My father, Nick Jacobs, who has died aged 85, was a publisher who brought German writers closer to British readers at a time when there was little interest in doing so. Few have paid attention to the dissemination of German literature in the English-speaking world as much as he did.
While in Germany on national service aged 18, he began to take an interest in German literature, and on leave in East Berlin he bought a book by Bertolt Brecht, War Primer, that 40 years later he would issue in an English translation.
Nick’s first job was in the late 1950s at the Cassell publishing house in London, where he trained to be a copy editor. In the 60s he moved to Penguin as a copy editor specialising in books on history and sociology, as well as anything to do with Germany.

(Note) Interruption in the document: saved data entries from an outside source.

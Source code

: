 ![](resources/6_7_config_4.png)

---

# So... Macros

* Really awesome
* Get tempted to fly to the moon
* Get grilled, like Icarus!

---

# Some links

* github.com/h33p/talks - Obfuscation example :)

In 1970 he became a founder editor of New Left Books (now Verso), where he was responsible for the publication of books by Walter Benjamin, Theodor Adorno and other writers in the tradition of western Marxism, negotiating contracts with their original publishers and supervising translations.
Later he moved to Lawrence & Wishart, a publishing company set up by the Communist party of Great Britain, of which he was a member. There he became executive editor of The Collected Works of Marx and Engels, overseen by his friend the historian Eric Hobsbawm, before leaving in 1984, having resigned his party membership in 1982.
Nick’s final move was to start his own publishing company, Libris, in 1986. By the time he retired in 2009, the company had published 36 titles, mainly poetry and literature translated from German, including by Goethe, Johann Hebel and Hans Fallada but also on the German speaking emigration to Britain.
In 2015 he was awarded the Order of Merit from the German embassy in London for his services to German literature.
Nick was born in Chelsea, London, into a wealthy Jewish family. His mother, Fay Cohen, came from a family that owned Lewis’s, a chain of department stores in the north of England. His father, Michael, was Australian by birth; after serving in Italy during the second world war, he became a farmer in Hampshire, where Nick was raised.
Nick once said he was born with a silver spoon in his mouth and that he “nearly choked on it”. After being sent as a boarder to Charterhouse school in Godalming, Surrey, he left aged 16 and headed to Paris on a romantic whim. He returned to England with a heart filled with European thought and a sense of freedom from having been far away from home and school. It was this new vision that fed into his later publishing career.
In retirement Nick gave tutorials for the University of the Third Age, wrote regular book reviews and made translations from German literature. Despite occasional periods of depression, he was engaging company with a beautiful sense of humour: always interested in others, always with something to draw from his wide knowledge.
He and his wife, Gill (nee Hofton), whom he married in 1974, divorced amicably in 2001 and remained friends. He is survived by their children, Robbie and me, and two grandchildren.